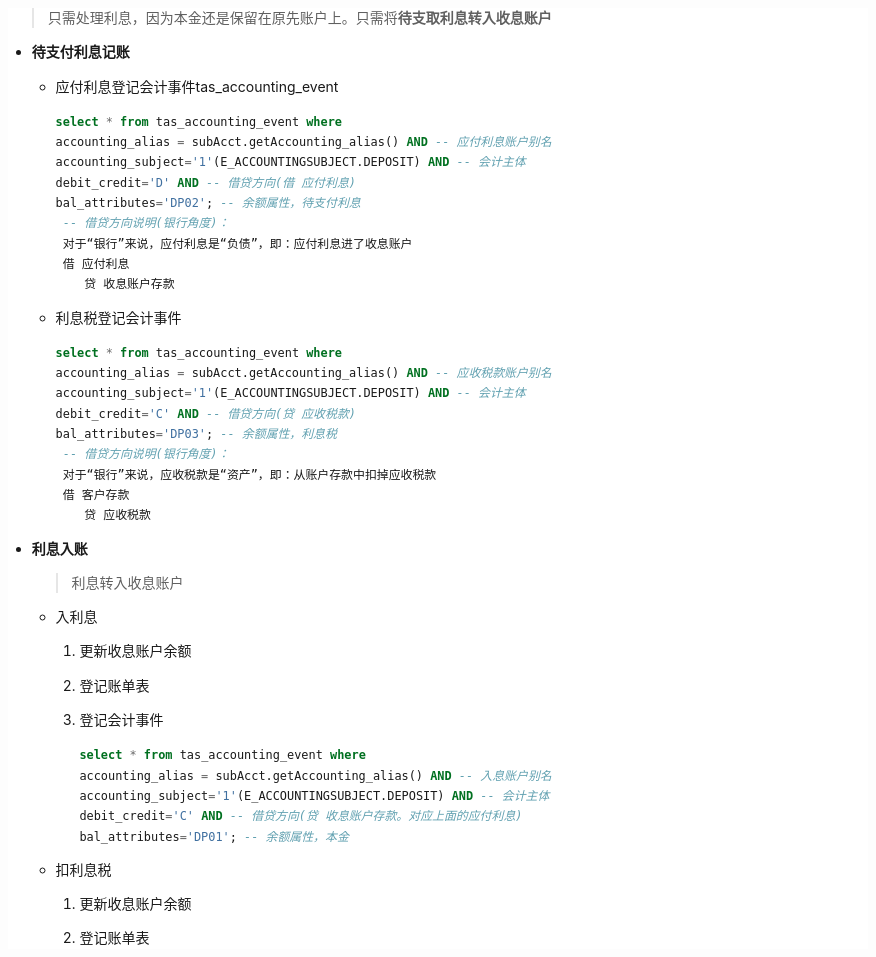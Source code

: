 > 只需处理利息，因为本金还是保留在原先账户上。只需将**待支取利息转入收息账户**

- **待支付利息记账**

  - 应付利息登记会计事件tas_accounting_event

    ```sql
    select * from tas_accounting_event where 
    accounting_alias = subAcct.getAccounting_alias() AND -- 应付利息账户别名
    accounting_subject='1'(E_ACCOUNTINGSUBJECT.DEPOSIT) AND -- 会计主体
    debit_credit='D' AND -- 借贷方向(借 应付利息)
    bal_attributes='DP02'; -- 余额属性，待支付利息
     -- 借贷方向说明(银行角度)：
     对于“银行”来说，应付利息是“负债”，即：应付利息进了收息账户
     借 应付利息
     	贷 收息账户存款
    ```

  - 利息税登记会计事件

    ```sql
    select * from tas_accounting_event where 
    accounting_alias = subAcct.getAccounting_alias() AND -- 应收税款账户别名
    accounting_subject='1'(E_ACCOUNTINGSUBJECT.DEPOSIT) AND -- 会计主体
    debit_credit='C' AND -- 借贷方向(贷 应收税款)
    bal_attributes='DP03'; -- 余额属性，利息税
     -- 借贷方向说明(银行角度)：
     对于“银行”来说，应收税款是“资产”，即：从账户存款中扣掉应收税款
     借 客户存款
     	贷 应收税款
    ```

- **利息入账**

  > 利息转入收息账户

  - 入利息

    1. 更新收息账户余额

    2. 登记账单表

    3. 登记会计事件

       ```sql
       select * from tas_accounting_event where 
       accounting_alias = subAcct.getAccounting_alias() AND -- 入息账户别名
       accounting_subject='1'(E_ACCOUNTINGSUBJECT.DEPOSIT) AND -- 会计主体
       debit_credit='C' AND -- 借贷方向(贷 收息账户存款。对应上面的应付利息)
       bal_attributes='DP01'; -- 余额属性，本金
       ```

  - 扣利息税

    1. 更新收息账户余额

    2. 登记账单表
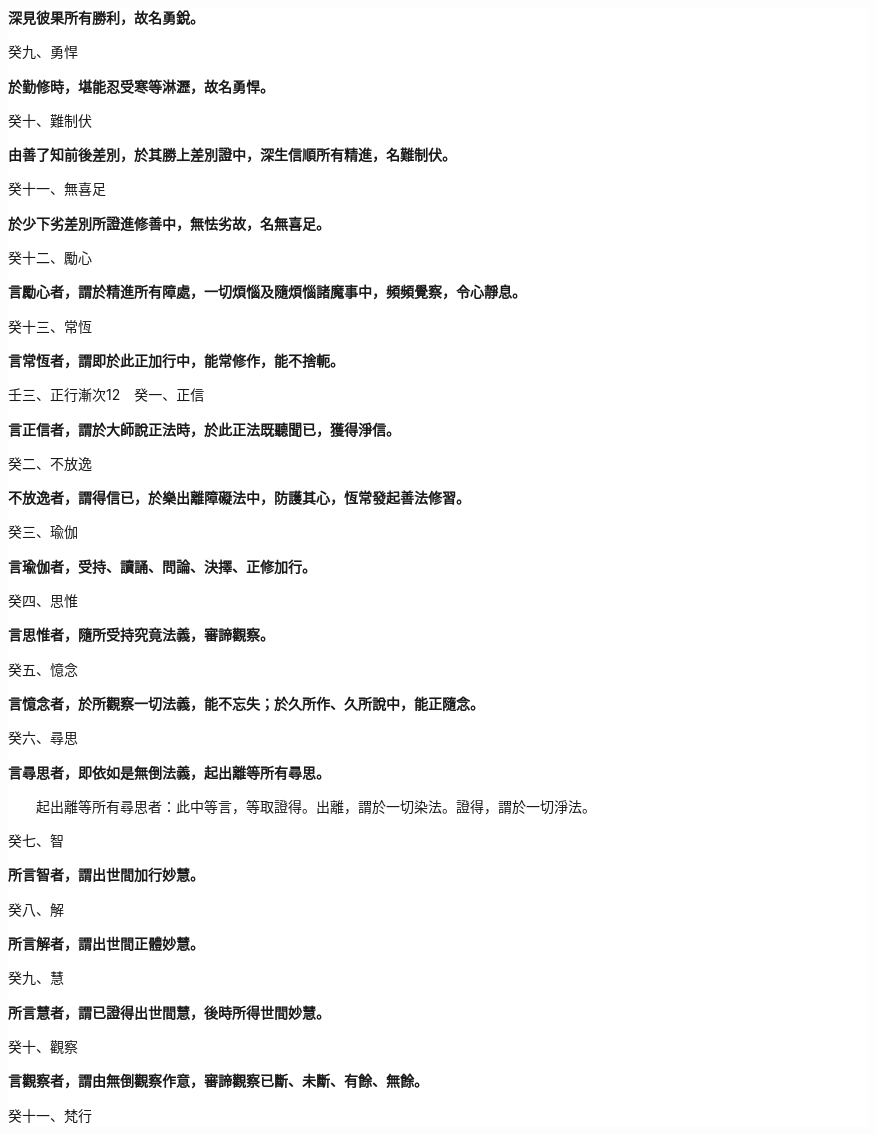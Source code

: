**深見彼果所有勝利，故名勇銳。**

癸九、勇悍

**於勤修時，堪能忍受寒等淋瀝，故名勇悍。**

癸十、難制伏

**由善了知前後差別，於其勝上差別證中，深生信順所有精進，名難制伏。**

癸十一、無喜足

**於少下劣差別所證進修善中，無怯劣故，名無喜足。**

癸十二、勵心

**言勵心者，謂於精進所有障處，一切煩惱及隨煩惱諸魔事中，頻頻覺察，令心靜息。**

癸十三、常恆

**言常恆者，謂即於此正加行中，能常修作，能不捨軛。**

壬三、正行漸次12　癸一、正信

**言正信者，謂於大師說正法時，於此正法既聽聞已，獲得淨信。**

癸二、不放逸

**不放逸者，謂得信已，於樂出離障礙法中，防護其心，恆常發起善法修習。**

癸三、瑜伽

**言瑜伽者，受持、讀誦、問論、決擇、正修加行。**

癸四、思惟

**言思惟者，隨所受持究竟法義，審諦觀察。**

癸五、憶念

**言憶念者，於所觀察一切法義，能不忘失；於久所作、久所說中，能正隨念。**

癸六、尋思

**言尋思者，即依如是無倒法義，起出離等所有尋思。**

　　起出離等所有尋思者：此中等言，等取證得。出離，謂於一切染法。證得，謂於一切淨法。

癸七、智

**所言智者，謂出世間加行妙慧。**

癸八、解

**所言解者，謂出世間正體妙慧。**

癸九、慧

**所言慧者，謂已證得出世間慧，後時所得世間妙慧。**

癸十、觀察

**言觀察者，謂由無倒觀察作意，審諦觀察已斷、未斷、有餘、無餘。**

癸十一、梵行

· · · · ·

With pictures excluded, output the listing above exactly as it stands.

Source code

: > 只需处理利息，因为本金还是保留在原先账户上。只需将**待支取利息转入收息账户**

- **待支付利息记账**

  - 应付利息登记会计事件tas_accounting_event

    ```sql
    select * from tas_accounting_event where 
    accounting_alias = subAcct.getAccounting_alias() AND -- 应付利息账户别名
    accounting_subject='1'(E_ACCOUNTINGSUBJECT.DEPOSIT) AND -- 会计主体
    debit_credit='D' AND -- 借贷方向(借 应付利息)
    bal_attributes='DP02'; -- 余额属性，待支付利息
     -- 借贷方向说明(银行角度)：
     对于“银行”来说，应付利息是“负债”，即：应付利息进了收息账户
     借 应付利息
     	贷 收息账户存款
    ```

  - 利息税登记会计事件

    ```sql
    select * from tas_accounting_event where 
    accounting_alias = subAcct.getAccounting_alias() AND -- 应收税款账户别名
    accounting_subject='1'(E_ACCOUNTINGSUBJECT.DEPOSIT) AND -- 会计主体
    debit_credit='C' AND -- 借贷方向(贷 应收税款)
    bal_attributes='DP03'; -- 余额属性，利息税
     -- 借贷方向说明(银行角度)：
     对于“银行”来说，应收税款是“资产”，即：从账户存款中扣掉应收税款
     借 客户存款
     	贷 应收税款
    ```

- **利息入账**

  > 利息转入收息账户

  - 入利息

    1. 更新收息账户余额

    2. 登记账单表

    3. 登记会计事件

       ```sql
       select * from tas_accounting_event where 
       accounting_alias = subAcct.getAccounting_alias() AND -- 入息账户别名
       accounting_subject='1'(E_ACCOUNTINGSUBJECT.DEPOSIT) AND -- 会计主体
       debit_credit='C' AND -- 借贷方向(贷 收息账户存款。对应上面的应付利息)
       bal_attributes='DP01'; -- 余额属性，本金
       ```

  - 扣利息税

    1. 更新收息账户余额

    2. 登记账单表
Source code

:**深見彼果所有勝利，故名勇銳。**

癸九、勇悍

**於勤修時，堪能忍受寒等淋瀝，故名勇悍。**

癸十、難制伏

**由善了知前後差別，於其勝上差別證中，深生信順所有精進，名難制伏。**

癸十一、無喜足

**於少下劣差別所證進修善中，無怯劣故，名無喜足。**

癸十二、勵心

**言勵心者，謂於精進所有障處，一切煩惱及隨煩惱諸魔事中，頻頻覺察，令心靜息。**

癸十三、常恆

**言常恆者，謂即於此正加行中，能常修作，能不捨軛。**

壬三、正行漸次12　癸一、正信

**言正信者，謂於大師說正法時，於此正法既聽聞已，獲得淨信。**

癸二、不放逸

**不放逸者，謂得信已，於樂出離障礙法中，防護其心，恆常發起善法修習。**

癸三、瑜伽

**言瑜伽者，受持、讀誦、問論、決擇、正修加行。**

癸四、思惟

**言思惟者，隨所受持究竟法義，審諦觀察。**

癸五、憶念

**言憶念者，於所觀察一切法義，能不忘失；於久所作、久所說中，能正隨念。**

癸六、尋思

**言尋思者，即依如是無倒法義，起出離等所有尋思。**

　　起出離等所有尋思者：此中等言，等取證得。出離，謂於一切染法。證得，謂於一切淨法。

癸七、智

**所言智者，謂出世間加行妙慧。**

癸八、解

**所言解者，謂出世間正體妙慧。**

癸九、慧

**所言慧者，謂已證得出世間慧，後時所得世間妙慧。**

癸十、觀察

**言觀察者，謂由無倒觀察作意，審諦觀察已斷、未斷、有餘、無餘。**

癸十一、梵行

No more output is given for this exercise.